Stored entries
::::

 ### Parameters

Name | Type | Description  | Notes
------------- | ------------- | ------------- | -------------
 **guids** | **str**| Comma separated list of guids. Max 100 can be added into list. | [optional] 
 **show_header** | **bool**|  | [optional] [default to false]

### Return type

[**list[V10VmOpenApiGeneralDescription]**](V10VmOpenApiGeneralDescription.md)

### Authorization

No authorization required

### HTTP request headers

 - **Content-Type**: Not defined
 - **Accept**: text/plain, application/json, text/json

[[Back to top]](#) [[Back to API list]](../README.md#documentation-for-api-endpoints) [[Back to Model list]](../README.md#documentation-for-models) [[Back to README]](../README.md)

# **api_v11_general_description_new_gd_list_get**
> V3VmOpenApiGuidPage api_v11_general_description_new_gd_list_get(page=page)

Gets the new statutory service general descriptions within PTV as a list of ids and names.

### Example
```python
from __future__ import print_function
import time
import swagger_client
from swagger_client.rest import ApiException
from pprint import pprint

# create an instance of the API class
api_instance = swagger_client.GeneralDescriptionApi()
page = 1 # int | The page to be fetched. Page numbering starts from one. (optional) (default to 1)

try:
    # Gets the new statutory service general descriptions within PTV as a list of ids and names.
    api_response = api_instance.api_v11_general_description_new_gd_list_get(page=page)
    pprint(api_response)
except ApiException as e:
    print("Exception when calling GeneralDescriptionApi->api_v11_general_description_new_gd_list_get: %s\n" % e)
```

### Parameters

::::

How to complete this task: Starting with the first entry and ending with the last, give all of them again unchanged.

Response area:
 ### Parameters

Name | Type | Description  | Notes
------------- | ------------- | ------------- | -------------
 **guids** | **str**| Comma separated list of guids. Max 100 can be added into list. | [optional] 
 **show_header** | **bool**|  | [optional] [default to false]

### Return type

[**list[V10VmOpenApiGeneralDescription]**](V10VmOpenApiGeneralDescription.md)

### Authorization

No authorization required

### HTTP request headers

 - **Content-Type**: Not defined
 - **Accept**: text/plain, application/json, text/json

[[Back to top]](#) [[Back to API list]](../README.md#documentation-for-api-endpoints) [[Back to Model list]](../README.md#documentation-for-models) [[Back to README]](../README.md)

# **api_v11_general_description_new_gd_list_get**
> V3VmOpenApiGuidPage api_v11_general_description_new_gd_list_get(page=page)

Gets the new statutory service general descriptions within PTV as a list of ids and names.

### Example
```python
from __future__ import print_function
import time
import swagger_client
from swagger_client.rest import ApiException
from pprint import pprint

# create an instance of the API class
api_instance = swagger_client.GeneralDescriptionApi()
page = 1 # int | The page to be fetched. Page numbering starts from one. (optional) (default to 1)

try:
    # Gets the new statutory service general descriptions within PTV as a list of ids and names.
    api_response = api_instance.api_v11_general_description_new_gd_list_get(page=page)
    pprint(api_response)
except ApiException as e:
    print("Exception when calling GeneralDescriptionApi->api_v11_general_description_new_gd_list_get: %s\n" % e)
```

### Parameters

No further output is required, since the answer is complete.